Petrarca, precursore dell’Umanesimo, concentra la sua produzione scritta sull’uomo, in particolare su sé stesso e sul proprio dissidio interiore: come nel suo Canzoniere. In parallelo, il ruolo di ambasciatore svolto a Milano presso i Visconti, o altre città italiane quali Parma, Venezia, Padova, gli offre la possibilità di conoscere da vicino queste diverse realtà e trarre interessanti considerazioni. Quali ad esempio quello sull’importanza dello studio del passato, e le riflessioni sulla libertà, che la si apprezza solo quando è perduta.
Egli vede che il mondo medievale, quale lo aveva conosciuto Dante, il suo universalismo, sta tramontando. “Italia mia, benché ‘l parlar sia indarno” (Canzoniere, 128) composta probabilmente nell’inverno 1344-45 a Parma, la canzone è un accorato lamento sulla frammentazione politica dell’Italia del Trecento, divisa in piccoli stati regionali perennemente in guerra tra loro, e sulla mancanza di pace che insanguinava la Penisola per le loro contese territoriali. Segue l’impresa di Cola di Rienzo pensando che in essa si possa concretizzare una nuova strada per il futuro del paese.
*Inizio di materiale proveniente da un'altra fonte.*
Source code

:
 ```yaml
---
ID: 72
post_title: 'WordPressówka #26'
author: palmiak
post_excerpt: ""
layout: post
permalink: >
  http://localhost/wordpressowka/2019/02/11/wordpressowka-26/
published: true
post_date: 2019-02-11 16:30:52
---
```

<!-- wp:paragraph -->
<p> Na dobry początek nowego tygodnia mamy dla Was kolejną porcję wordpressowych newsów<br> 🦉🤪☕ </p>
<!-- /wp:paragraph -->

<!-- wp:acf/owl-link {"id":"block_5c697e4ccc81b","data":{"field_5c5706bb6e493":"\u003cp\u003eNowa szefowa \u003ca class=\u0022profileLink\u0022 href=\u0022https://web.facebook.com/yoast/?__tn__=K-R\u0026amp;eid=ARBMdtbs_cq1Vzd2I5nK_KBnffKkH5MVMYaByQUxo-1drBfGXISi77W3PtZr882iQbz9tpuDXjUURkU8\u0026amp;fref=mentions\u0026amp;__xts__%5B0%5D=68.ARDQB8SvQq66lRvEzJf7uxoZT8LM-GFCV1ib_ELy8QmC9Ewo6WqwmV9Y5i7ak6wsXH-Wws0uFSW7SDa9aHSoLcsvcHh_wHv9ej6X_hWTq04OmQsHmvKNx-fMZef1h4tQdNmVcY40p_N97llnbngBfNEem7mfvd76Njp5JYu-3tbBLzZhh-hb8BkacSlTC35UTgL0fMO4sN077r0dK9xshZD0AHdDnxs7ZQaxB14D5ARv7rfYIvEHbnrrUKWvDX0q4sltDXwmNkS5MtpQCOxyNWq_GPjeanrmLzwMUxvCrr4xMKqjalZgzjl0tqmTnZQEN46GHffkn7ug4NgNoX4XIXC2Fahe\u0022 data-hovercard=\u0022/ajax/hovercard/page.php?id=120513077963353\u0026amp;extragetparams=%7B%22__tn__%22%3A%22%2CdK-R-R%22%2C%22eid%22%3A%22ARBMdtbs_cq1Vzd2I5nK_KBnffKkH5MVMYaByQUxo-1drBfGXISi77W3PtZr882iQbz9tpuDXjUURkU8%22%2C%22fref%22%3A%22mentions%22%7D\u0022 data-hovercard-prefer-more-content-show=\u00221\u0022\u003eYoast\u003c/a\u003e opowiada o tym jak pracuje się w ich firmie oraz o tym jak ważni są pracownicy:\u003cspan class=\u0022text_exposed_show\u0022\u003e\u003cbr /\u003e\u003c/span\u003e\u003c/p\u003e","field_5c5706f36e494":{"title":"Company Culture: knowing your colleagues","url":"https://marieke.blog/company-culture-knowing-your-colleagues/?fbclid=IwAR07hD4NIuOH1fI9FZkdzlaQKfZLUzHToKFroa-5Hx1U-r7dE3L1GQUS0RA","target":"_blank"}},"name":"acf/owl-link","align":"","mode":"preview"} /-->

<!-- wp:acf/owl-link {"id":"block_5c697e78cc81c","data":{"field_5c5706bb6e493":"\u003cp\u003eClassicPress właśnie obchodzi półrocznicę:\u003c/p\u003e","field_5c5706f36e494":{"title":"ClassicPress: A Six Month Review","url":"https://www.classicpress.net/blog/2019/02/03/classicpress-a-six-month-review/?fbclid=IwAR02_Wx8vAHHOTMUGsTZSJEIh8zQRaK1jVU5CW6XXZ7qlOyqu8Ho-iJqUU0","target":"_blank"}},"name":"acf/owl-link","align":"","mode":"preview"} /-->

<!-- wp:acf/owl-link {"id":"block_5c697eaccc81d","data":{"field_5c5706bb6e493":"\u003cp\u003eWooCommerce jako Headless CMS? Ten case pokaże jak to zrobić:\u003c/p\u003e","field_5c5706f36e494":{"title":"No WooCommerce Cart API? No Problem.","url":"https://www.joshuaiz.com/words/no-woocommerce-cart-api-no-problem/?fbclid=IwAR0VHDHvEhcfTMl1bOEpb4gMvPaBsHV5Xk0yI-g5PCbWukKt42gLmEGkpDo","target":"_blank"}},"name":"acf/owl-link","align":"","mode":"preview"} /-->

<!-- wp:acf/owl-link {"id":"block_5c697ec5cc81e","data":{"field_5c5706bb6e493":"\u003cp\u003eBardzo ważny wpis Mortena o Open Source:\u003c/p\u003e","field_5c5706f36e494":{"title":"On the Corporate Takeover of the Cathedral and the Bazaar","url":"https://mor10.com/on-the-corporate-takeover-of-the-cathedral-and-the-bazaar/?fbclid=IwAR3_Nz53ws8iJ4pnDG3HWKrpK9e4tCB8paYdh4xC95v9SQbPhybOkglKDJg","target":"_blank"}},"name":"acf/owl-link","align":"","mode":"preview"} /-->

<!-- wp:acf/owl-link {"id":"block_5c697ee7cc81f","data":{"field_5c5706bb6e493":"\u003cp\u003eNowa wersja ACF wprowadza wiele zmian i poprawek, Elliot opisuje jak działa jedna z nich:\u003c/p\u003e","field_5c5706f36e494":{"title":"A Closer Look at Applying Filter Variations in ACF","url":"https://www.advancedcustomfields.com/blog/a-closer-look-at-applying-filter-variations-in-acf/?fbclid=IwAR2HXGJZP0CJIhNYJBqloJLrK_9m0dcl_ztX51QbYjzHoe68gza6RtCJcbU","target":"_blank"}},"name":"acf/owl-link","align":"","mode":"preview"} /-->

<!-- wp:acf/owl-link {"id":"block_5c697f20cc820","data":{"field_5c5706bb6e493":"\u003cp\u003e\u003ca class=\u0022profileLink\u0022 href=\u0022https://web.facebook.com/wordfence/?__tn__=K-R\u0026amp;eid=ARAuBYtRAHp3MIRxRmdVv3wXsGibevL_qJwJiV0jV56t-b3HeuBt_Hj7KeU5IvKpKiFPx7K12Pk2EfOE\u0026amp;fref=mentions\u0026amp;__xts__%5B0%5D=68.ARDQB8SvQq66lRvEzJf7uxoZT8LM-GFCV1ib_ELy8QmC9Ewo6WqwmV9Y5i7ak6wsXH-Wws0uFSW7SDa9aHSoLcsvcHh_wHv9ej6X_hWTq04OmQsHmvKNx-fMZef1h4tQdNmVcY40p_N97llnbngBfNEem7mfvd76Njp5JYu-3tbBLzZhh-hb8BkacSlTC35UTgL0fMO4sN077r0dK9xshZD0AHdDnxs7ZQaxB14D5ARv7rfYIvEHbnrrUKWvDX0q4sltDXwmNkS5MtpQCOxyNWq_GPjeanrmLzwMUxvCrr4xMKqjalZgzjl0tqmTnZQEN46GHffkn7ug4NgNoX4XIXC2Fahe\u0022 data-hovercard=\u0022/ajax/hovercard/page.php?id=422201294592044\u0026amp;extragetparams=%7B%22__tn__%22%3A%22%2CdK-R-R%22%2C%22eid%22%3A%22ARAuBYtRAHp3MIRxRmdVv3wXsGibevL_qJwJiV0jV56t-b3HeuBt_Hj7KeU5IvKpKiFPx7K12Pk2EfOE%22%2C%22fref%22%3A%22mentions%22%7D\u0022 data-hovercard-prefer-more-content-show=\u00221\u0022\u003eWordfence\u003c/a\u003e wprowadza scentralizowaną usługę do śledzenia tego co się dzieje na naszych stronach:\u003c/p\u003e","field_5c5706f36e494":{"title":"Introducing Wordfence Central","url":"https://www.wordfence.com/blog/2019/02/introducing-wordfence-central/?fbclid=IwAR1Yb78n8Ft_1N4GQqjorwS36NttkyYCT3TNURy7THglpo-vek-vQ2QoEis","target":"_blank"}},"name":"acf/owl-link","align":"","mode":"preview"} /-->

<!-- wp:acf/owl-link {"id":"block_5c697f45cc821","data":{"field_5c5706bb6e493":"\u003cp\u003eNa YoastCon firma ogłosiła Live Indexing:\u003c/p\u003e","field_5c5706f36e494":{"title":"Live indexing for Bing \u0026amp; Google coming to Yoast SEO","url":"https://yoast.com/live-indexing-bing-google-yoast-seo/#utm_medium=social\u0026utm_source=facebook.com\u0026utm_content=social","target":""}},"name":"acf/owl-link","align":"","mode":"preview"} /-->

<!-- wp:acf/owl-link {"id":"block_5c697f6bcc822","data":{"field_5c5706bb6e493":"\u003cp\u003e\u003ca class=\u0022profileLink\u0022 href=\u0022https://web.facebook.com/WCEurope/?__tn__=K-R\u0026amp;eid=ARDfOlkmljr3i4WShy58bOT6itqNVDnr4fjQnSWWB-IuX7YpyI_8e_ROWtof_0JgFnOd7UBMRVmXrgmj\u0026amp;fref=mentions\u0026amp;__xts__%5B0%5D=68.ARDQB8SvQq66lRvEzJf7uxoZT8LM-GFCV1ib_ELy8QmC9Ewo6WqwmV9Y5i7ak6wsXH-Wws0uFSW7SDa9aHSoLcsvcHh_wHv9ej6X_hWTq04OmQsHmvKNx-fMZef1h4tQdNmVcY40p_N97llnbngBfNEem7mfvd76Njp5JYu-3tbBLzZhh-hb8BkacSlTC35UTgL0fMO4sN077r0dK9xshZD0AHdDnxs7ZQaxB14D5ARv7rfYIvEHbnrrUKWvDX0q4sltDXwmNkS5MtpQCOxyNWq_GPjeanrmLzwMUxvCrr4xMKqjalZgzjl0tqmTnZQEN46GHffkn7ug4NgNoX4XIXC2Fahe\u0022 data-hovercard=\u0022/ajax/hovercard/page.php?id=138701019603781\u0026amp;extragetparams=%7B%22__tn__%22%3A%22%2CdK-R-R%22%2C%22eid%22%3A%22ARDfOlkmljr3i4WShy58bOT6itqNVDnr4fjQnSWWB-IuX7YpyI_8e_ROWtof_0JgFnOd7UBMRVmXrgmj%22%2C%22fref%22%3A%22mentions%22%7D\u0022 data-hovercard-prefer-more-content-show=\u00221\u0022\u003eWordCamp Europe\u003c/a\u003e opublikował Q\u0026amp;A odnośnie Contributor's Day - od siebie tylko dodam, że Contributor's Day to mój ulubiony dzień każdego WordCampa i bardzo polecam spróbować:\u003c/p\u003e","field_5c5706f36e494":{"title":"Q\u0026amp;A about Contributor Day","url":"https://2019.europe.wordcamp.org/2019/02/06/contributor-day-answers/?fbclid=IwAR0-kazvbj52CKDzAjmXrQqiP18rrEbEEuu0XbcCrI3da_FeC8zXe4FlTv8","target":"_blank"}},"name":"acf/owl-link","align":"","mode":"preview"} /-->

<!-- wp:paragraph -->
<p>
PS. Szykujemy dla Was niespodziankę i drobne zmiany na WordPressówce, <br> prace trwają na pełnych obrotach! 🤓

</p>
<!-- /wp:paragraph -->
Petrarca non si limita a registrare i fatti, ma anche a fare riflessioni circa le conseguenze che questi possono avere. Uno sguardo lucido e premonitore, come deve essere quello di un intellettuale. L’autore ci parla dell’uso degli eserciti mercenari stranieri pagati per uccidere. L’utilizzo di questi eserciti sarà sempre maggiormente diffuso e quindi oggetto di critiche da parte di un altro grande intellettuale italiano vissuto oltre un secolo dopo: Niccolò Machiavelli che nella chiusa del suo trattato ‘Il Principe’ farà sue le intuizioni e le riflessioni di Petrarca, che dimostra la sua lungimiranza e modernità.
Laura Viganò, docente e attrice, ha deliziato e appassionato i presenti con le letture recitate: relativamente a Dante “De Monarchia” 2 brani relativi al dissidio Chiesa /impero; Purgatorio canto VI (2 letture); relativamente a Petrarca: “I lettera a Cola di Rienzo” (2 letture); Commento all’impresa di Cola di Rienzo; per finire in bellezza con la celebre Canzone “Italia mia”.
Per un giorno Casa Petrarca ha realizzato la sua vocazione di centro studi delle Tre Corone all’origine della lingua italiana, un centro studi che ha unito due dei tre grandi nomi del Trecento italiano che hanno contribuito in modo significativo alla grandezza della letteratura italiana.